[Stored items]
• • •

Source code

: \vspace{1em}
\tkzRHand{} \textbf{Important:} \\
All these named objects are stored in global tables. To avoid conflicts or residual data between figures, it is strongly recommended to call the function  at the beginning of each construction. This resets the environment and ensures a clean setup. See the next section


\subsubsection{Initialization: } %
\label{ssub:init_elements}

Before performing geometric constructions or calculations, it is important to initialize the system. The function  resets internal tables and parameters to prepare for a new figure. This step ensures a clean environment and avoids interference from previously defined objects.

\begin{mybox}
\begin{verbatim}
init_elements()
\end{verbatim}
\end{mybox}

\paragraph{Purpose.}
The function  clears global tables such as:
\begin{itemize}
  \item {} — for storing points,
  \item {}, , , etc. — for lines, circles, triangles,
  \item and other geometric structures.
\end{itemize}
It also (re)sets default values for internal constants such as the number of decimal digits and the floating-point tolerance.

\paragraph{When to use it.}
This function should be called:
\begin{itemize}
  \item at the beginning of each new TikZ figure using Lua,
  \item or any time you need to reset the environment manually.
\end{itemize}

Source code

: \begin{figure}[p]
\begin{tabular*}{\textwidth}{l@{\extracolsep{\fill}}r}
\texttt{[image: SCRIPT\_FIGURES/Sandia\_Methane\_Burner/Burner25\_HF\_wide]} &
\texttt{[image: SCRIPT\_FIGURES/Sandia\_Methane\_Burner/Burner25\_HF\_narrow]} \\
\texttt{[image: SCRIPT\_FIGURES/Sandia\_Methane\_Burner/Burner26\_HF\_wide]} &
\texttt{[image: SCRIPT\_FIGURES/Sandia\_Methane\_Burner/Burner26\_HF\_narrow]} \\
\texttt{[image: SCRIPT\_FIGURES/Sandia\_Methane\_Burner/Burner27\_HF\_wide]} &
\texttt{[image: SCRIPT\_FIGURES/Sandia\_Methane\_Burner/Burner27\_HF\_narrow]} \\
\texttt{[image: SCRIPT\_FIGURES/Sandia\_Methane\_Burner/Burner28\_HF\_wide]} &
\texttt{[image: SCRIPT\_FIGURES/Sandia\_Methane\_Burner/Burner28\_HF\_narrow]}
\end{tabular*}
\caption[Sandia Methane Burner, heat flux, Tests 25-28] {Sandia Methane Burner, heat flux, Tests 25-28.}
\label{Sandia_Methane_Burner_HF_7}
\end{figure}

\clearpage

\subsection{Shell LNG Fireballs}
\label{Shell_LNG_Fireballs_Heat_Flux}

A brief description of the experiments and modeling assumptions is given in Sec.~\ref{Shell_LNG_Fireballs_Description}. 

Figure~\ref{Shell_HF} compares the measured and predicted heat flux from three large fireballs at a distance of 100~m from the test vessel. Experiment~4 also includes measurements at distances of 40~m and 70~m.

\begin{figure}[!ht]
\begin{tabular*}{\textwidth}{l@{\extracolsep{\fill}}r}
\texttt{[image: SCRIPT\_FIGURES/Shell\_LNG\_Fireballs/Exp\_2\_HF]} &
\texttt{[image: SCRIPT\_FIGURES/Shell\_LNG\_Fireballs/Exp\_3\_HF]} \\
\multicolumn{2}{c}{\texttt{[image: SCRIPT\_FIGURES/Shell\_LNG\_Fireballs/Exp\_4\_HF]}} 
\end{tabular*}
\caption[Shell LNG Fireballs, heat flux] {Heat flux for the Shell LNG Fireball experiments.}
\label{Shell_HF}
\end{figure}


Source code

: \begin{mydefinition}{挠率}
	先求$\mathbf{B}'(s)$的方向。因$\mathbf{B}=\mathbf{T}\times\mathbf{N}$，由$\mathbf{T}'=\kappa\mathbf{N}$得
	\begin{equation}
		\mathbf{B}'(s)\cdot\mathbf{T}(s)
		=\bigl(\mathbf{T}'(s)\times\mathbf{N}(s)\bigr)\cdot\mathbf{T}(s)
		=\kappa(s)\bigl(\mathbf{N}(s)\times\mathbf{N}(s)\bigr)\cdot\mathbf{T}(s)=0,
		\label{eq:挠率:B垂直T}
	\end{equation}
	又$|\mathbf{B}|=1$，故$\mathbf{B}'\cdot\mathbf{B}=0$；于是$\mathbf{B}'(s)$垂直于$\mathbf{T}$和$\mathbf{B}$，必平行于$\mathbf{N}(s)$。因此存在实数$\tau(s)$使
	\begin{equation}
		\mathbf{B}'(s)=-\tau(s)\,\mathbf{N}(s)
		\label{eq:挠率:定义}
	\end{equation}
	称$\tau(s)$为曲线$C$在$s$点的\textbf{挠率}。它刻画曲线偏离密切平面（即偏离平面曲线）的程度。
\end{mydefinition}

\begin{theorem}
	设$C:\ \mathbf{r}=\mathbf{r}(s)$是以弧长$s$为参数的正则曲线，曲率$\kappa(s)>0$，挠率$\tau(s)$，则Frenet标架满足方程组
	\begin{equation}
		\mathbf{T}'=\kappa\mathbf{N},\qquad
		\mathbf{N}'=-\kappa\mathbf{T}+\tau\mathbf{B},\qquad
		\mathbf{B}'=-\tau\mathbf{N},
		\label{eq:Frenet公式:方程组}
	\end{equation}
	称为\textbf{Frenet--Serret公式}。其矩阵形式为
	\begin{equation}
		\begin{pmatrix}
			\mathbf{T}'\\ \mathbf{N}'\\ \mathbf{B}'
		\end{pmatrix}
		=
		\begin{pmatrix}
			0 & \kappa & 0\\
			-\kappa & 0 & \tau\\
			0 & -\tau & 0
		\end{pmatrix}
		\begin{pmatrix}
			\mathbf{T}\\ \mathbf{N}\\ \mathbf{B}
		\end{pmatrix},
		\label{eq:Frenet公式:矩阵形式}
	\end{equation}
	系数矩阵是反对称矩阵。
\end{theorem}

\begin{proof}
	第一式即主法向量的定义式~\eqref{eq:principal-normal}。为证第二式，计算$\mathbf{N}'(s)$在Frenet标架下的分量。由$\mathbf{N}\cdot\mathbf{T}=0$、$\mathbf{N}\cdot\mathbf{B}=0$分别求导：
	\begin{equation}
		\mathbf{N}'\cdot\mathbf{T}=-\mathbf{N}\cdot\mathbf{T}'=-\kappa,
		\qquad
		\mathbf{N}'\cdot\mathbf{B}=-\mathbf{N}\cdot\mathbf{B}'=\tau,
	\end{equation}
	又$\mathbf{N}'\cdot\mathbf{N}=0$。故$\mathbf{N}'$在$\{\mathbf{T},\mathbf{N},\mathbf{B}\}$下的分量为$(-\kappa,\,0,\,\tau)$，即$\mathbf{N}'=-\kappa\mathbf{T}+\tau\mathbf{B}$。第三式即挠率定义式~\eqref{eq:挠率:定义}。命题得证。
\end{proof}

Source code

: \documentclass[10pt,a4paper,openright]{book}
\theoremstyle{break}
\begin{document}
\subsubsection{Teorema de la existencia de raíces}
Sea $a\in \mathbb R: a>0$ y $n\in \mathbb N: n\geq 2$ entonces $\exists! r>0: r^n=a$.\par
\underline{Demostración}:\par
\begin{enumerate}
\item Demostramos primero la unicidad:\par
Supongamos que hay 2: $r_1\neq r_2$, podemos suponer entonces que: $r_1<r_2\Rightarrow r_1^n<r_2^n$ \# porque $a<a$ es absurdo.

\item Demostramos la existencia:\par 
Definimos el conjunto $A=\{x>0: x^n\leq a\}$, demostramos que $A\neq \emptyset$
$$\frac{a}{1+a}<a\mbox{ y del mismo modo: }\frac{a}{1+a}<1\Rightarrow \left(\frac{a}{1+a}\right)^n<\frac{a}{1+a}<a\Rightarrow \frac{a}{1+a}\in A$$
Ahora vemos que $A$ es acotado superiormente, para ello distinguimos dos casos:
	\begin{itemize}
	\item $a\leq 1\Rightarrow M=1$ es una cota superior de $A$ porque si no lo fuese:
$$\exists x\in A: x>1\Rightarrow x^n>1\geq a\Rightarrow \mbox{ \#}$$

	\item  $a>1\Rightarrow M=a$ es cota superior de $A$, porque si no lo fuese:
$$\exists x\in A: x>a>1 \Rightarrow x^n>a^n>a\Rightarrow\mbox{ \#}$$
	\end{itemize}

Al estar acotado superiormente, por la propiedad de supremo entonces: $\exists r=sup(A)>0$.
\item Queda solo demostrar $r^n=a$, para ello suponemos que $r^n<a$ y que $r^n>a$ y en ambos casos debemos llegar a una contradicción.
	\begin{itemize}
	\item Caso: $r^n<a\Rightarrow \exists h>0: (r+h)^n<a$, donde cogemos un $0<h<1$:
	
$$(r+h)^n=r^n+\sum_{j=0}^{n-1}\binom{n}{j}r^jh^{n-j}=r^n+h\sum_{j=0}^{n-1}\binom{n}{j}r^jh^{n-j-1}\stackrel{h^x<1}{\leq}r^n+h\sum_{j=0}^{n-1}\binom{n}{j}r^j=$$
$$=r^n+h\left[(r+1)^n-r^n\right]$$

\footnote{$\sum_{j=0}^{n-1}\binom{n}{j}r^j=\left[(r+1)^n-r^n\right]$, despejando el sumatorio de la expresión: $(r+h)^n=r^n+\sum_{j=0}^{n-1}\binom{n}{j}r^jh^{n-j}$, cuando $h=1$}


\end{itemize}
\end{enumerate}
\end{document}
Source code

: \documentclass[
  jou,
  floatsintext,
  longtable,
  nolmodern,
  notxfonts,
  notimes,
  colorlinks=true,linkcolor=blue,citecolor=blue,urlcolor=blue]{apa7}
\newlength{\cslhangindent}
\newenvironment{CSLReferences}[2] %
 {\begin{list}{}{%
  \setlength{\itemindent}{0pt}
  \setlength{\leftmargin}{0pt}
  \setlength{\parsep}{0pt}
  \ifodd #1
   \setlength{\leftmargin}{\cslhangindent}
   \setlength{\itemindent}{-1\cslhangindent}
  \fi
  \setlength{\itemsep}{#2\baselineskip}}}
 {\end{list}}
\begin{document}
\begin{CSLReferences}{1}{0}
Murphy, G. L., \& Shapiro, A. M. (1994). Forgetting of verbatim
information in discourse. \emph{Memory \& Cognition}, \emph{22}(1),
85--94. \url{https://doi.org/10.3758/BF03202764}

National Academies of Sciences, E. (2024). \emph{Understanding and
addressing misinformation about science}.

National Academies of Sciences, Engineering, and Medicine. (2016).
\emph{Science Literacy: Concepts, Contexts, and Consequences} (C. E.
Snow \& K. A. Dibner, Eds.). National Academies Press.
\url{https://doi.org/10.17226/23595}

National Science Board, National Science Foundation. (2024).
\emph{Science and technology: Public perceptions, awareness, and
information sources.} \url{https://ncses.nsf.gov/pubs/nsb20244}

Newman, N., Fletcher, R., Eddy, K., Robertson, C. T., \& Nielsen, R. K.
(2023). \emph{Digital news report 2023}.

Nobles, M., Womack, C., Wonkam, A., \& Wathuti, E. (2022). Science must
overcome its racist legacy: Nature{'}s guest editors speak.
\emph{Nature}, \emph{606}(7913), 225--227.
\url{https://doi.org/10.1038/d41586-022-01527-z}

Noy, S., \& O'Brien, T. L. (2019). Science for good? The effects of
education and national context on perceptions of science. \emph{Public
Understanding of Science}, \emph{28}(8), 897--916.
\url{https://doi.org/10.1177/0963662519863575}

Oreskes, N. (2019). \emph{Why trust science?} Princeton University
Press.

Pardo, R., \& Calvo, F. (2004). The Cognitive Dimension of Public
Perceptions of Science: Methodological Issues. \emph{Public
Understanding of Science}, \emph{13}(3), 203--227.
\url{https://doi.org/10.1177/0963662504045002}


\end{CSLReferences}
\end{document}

• • •

**EXERCISE BRIEF**
Wherever a line above contains the string "CSLReferences", count it; then give the total alone.

**PROBLEM SOLUTION**
3